Friday, October 13, 2006
Red herrings, anyone?
I've decided to take a brief break from my typical interest in cozy mysteries to try something a little different. I've never read much in the way of police procedurals, but after coming across Peter Lovesey's Diamond Dust, I thought I would give the subgenre another try.
Part of Lovesey's series surrounding Detective Inspector Peter Diamond, Diamond Dust picks up with Diamond at a sort of ebb in his career. Wrapped up in fighting a possible demotion, he thinks nothing of stopping by a recently discovered murder near Bath's Royal Crescent--only to be stunned to find the victim is his own wife. Diamond quickly embarks on an investigation to locate her killer, but a police force leery of a grieving husband commanding an investigation quickly relegates Diamond to a desk job. Frustrated and under suspicion, he begins his own parallel search into his wife's past, only to realize that his someone from own past might know more than they let on.
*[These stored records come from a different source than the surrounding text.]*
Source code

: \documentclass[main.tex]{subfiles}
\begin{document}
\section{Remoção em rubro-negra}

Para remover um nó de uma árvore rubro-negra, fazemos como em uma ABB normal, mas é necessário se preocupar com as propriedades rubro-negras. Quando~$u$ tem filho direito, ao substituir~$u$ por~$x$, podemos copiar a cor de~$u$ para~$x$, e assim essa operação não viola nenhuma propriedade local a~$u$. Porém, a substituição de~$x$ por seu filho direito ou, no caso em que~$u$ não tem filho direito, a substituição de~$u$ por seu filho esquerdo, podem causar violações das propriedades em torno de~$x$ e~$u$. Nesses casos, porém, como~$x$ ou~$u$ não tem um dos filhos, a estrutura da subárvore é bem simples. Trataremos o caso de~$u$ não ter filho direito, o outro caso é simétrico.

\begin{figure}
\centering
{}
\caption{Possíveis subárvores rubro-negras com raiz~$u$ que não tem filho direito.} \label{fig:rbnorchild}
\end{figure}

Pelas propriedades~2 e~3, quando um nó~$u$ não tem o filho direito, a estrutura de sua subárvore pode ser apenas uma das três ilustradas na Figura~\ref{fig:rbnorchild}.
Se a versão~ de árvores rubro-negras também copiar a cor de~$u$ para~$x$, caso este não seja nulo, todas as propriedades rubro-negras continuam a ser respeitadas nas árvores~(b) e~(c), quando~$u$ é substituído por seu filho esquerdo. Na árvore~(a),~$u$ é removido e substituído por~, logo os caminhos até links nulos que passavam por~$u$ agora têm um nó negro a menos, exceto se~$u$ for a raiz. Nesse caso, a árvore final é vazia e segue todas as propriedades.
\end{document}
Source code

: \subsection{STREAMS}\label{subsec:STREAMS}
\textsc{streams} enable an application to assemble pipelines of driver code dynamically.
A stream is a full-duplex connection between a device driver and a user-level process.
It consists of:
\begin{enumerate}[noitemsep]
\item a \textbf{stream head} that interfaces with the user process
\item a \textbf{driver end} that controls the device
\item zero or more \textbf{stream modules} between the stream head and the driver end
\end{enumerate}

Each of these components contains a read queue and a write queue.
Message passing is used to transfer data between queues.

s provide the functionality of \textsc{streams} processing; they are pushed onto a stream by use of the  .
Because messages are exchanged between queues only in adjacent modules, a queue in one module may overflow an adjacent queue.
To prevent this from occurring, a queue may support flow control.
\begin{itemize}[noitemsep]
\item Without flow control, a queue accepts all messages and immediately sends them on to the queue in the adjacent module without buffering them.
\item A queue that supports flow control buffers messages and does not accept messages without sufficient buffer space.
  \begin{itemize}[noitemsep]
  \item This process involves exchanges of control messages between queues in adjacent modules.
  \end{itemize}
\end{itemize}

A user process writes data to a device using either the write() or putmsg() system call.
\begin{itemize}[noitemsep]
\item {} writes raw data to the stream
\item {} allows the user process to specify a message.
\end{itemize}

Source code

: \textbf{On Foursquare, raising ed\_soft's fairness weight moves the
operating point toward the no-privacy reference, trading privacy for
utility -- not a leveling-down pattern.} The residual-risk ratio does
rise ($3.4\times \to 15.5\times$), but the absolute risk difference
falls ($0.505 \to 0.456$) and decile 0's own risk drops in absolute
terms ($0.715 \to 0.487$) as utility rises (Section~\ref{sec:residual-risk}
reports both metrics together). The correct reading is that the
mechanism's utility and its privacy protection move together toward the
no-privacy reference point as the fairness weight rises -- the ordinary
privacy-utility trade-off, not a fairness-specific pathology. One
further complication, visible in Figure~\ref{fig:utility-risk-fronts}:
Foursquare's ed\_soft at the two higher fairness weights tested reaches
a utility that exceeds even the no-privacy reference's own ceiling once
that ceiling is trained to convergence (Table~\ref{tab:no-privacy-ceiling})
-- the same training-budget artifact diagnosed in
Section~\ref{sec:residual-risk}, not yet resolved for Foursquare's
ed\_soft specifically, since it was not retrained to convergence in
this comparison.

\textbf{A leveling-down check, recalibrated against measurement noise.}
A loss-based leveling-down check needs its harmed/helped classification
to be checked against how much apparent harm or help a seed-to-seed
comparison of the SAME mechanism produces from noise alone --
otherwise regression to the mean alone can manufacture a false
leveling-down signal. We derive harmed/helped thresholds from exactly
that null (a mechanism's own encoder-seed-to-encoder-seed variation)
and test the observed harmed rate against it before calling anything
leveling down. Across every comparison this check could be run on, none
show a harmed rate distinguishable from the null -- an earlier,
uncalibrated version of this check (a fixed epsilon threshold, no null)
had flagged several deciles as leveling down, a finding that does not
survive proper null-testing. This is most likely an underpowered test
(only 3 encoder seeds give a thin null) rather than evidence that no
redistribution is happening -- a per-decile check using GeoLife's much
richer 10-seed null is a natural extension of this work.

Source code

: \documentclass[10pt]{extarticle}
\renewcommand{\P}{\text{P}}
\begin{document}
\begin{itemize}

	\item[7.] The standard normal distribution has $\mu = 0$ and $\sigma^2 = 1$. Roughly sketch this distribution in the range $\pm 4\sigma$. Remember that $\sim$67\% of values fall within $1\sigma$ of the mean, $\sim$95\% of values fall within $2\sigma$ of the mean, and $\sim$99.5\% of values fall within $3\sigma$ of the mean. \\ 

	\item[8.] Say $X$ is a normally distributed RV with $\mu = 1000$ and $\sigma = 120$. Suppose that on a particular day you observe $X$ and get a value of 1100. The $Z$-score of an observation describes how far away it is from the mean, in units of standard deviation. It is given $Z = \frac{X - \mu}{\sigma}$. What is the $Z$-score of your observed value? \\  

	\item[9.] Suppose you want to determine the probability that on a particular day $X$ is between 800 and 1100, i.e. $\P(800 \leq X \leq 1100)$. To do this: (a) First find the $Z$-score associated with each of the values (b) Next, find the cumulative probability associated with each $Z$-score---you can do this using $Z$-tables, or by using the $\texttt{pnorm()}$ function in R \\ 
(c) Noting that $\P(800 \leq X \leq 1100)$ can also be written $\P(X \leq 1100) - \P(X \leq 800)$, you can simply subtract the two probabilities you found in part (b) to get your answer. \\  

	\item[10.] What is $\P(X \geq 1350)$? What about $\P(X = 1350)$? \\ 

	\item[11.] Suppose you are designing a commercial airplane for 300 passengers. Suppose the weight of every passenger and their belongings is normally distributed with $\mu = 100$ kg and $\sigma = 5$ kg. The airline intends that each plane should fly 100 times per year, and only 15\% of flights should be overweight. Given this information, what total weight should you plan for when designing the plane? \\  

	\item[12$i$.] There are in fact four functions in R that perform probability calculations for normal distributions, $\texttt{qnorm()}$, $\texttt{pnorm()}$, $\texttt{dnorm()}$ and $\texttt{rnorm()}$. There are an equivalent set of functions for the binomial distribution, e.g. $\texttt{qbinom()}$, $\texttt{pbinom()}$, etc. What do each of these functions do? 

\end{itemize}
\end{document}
That's the main premise of the story, at least. I had never read anything by Lovesey before, a longtime writer who has won pretty much every award in the mystery genre. That he deserves the accolades is apparent in the bewildering array of blind alleys, false leads and subplots that keep Diamond (and the reader) throughly at a loss as to who the culprit is. There's a lot of shifty intrigue going on here, and the fact that Lovesey can keep a grip on the plot thread while still propelling the mystery forward is remarkable. But this fast and convoluted plot comes at the sacrifice of character development. Diamond is portrayed as a hard-nosed, tough veteran who isn't really meant to be likeable, but this doesn't explain why I had little sense of him as a character. Understandably, the other players are lightly sketched, but more on Diamond's wife would have made her less a bloodied body and more of a human being, and lent some humanity to her grieving husband. If Lovesey's characters were as complex as the tightly knotted mysteries he creates, there would be little to find fault with his novels.